— Exercise requirements —
Give back the whole listing word for word and skip each picture.

— Entries provided —
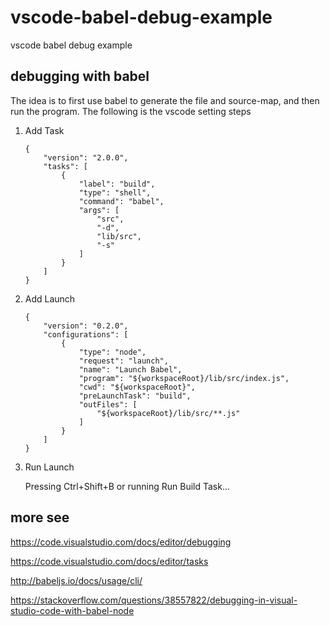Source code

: # vscode-babel-debug-example
vscode babel debug example

## debugging with babel

The idea is to first use babel to generate the file and source-map, and then run the program. The following is the vscode setting steps

1. Add Task
    ```
    {
        "version": "2.0.0",
        "tasks": [
            {
                "label": "build",
                "type": "shell",
                "command": "babel",
                "args": [
                    "src",
                    "-d",
                    "lib/src",
                    "-s"
                ]
            }
        ]
    }
    ```
2. Add Launch
    ```
    {
        "version": "0.2.0",
        "configurations": [
            {
                "type": "node",
                "request": "launch",
                "name": "Launch Babel",
                "program": "${workspaceRoot}/lib/src/index.js",
                "cwd": "${workspaceRoot}",
                "preLaunchTask": "build",
                "outFiles": [
                    "${workspaceRoot}/lib/src/**.js"
                ]
            }
        ]
    }
    ```
3. Run Launch
    
    Pressing Ctrl+Shift+B or running Run Build Task... 

## more see
https://code.visualstudio.com/docs/editor/debugging

https://code.visualstudio.com/docs/editor/tasks

http://babeljs.io/docs/usage/cli/

https://stackoverflow.com/questions/38557822/debugging-in-visual-studio-code-with-babel-node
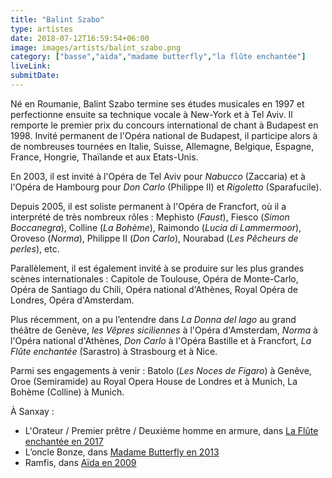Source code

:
 ```yaml
---
title: "Balint Szabo"
type: artistes
date: 2018-07-12T16:59:54+06:00
image: images/artists/balint_szabo.png
category: ["basse","aida","madame butterfly","la flûte enchantée"]
liveLink: 
submitDate: 
---
```


Né en Roumanie, Balint Szabo termine ses études musicales en 1997 et perfectionne ensuite sa technique vocale à New-York et à Tel Aviv. Il remporte le premier prix du concours international de chant à Budapest en 1998. Invité permanent de l'Opéra national de Budapest, il participe alors à de nombreuses tournées en Italie, Suisse, Allemagne, Belgique, Espagne, France, Hongrie, Thaïlande et aux Etats-Unis.

En 2003, il est invité à l'Opéra de Tel Aviv pour *Nabucco* (Zaccaria) et à l'Opéra de Hambourg pour *Don Carlo* (Philippe II) et *Rigoletto* (Sparafucile).

Depuis 2005, il est soliste permanent à l'Opéra de Francfort, où il a interprété de très nombreux rôles : Mephisto (*Faust*), Fiesco (*Simon Boccanegra*), Colline (*La Bohème*), Raimondo (*Lucia di Lammermoor*), Oroveso (*Norma*), Philippe II (*Don Carlo*), Nourabad (*Les Pêcheurs de perles*), etc.

Parallèlement, il est également invité à se produire sur les plus grandes scènes internationales : Capitole de Toulouse, Opéra de Monte-Carlo, Opéra de Santiago du Chili, Opéra national d'Athènes, Royal Opéra de Londres, Opéra d'Amsterdam.

Plus récemment, on a pu l’entendre dans *La Donna del lago* au grand théâtre de Genève, *les Vêpres siciliennes* à l'Opéra d'Amsterdam, *Norma* à l'Opéra national d'Athènes, *Don Carlo* à l'Opéra Bastille et à Francfort, *La Flûte enchantée* (Sarastro) à Strasbourg et à Nice.

Parmi ses engagements à venir : Batolo (*Les Noces de Figaro*) à Genêve, Oroe (Semiramide) au Royal Opera House de Londres et à Munich, La Bohème (Colline) à Munich.



À Sanxay :
- L'Orateur / Premier prêtre / Deuxième homme en armure, dans [La Flûte enchantée en 2017](/portfolio/2017_flute/)
- L’oncle Bonze, dans [Madame Butterfly en 2013](/portfolio/2013_butterfly/)
- Ramfis, dans [Aïda en 2009](/portfolio/2009_aida/)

— Answer to the problem —
Source code

: # vscode-babel-debug-example
vscode babel debug example

## debugging with babel

The idea is to first use babel to generate the file and source-map, and then run the program. The following is the vscode setting steps

1. Add Task
    ```
    {
        "version": "2.0.0",
        "tasks": [
            {
                "label": "build",
                "type": "shell",
                "command": "babel",
                "args": [
                    "src",
                    "-d",
                    "lib/src",
                    "-s"
                ]
            }
        ]
    }
    ```
2. Add Launch
    ```
    {
        "version": "0.2.0",
        "configurations": [
            {
                "type": "node",
                "request": "launch",
                "name": "Launch Babel",
                "program": "${workspaceRoot}/lib/src/index.js",
                "cwd": "${workspaceRoot}",
                "preLaunchTask": "build",
                "outFiles": [
                    "${workspaceRoot}/lib/src/**.js"
                ]
            }
        ]
    }
    ```
3. Run Launch
    
    Pressing Ctrl+Shift+B or running Run Build Task... 

## more see
https://code.visualstudio.com/docs/editor/debugging

https://code.visualstudio.com/docs/editor/tasks

http://babeljs.io/docs/usage/cli/

https://stackoverflow.com/questions/38557822/debugging-in-visual-studio-code-with-babel-node
Source code

:
 ```yaml
---
title: "Balint Szabo"
type: artistes
date: 2018-07-12T16:59:54+06:00
image: images/artists/balint_szabo.png
category: ["basse","aida","madame butterfly","la flûte enchantée"]
liveLink: 
submitDate: 
---
```


Né en Roumanie, Balint Szabo termine ses études musicales en 1997 et perfectionne ensuite sa technique vocale à New-York et à Tel Aviv. Il remporte le premier prix du concours international de chant à Budapest en 1998. Invité permanent de l'Opéra national de Budapest, il participe alors à de nombreuses tournées en Italie, Suisse, Allemagne, Belgique, Espagne, France, Hongrie, Thaïlande et aux Etats-Unis.

En 2003, il est invité à l'Opéra de Tel Aviv pour *Nabucco* (Zaccaria) et à l'Opéra de Hambourg pour *Don Carlo* (Philippe II) et *Rigoletto* (Sparafucile).

Depuis 2005, il est soliste permanent à l'Opéra de Francfort, où il a interprété de très nombreux rôles : Mephisto (*Faust*), Fiesco (*Simon Boccanegra*), Colline (*La Bohème*), Raimondo (*Lucia di Lammermoor*), Oroveso (*Norma*), Philippe II (*Don Carlo*), Nourabad (*Les Pêcheurs de perles*), etc.

Parallèlement, il est également invité à se produire sur les plus grandes scènes internationales : Capitole de Toulouse, Opéra de Monte-Carlo, Opéra de Santiago du Chili, Opéra national d'Athènes, Royal Opéra de Londres, Opéra d'Amsterdam.

Plus récemment, on a pu l’entendre dans *La Donna del lago* au grand théâtre de Genève, *les Vêpres siciliennes* à l'Opéra d'Amsterdam, *Norma* à l'Opéra national d'Athènes, *Don Carlo* à l'Opéra Bastille et à Francfort, *La Flûte enchantée* (Sarastro) à Strasbourg et à Nice.

Parmi ses engagements à venir : Batolo (*Les Noces de Figaro*) à Genêve, Oroe (Semiramide) au Royal Opera House de Londres et à Munich, La Bohème (Colline) à Munich.



À Sanxay :
- L'Orateur / Premier prêtre / Deuxième homme en armure, dans [La Flûte enchantée en 2017](/portfolio/2017_flute/)
- L’oncle Bonze, dans [Madame Butterfly en 2013](/portfolio/2013_butterfly/)
- Ramfis, dans [Aïda en 2009](/portfolio/2009_aida/)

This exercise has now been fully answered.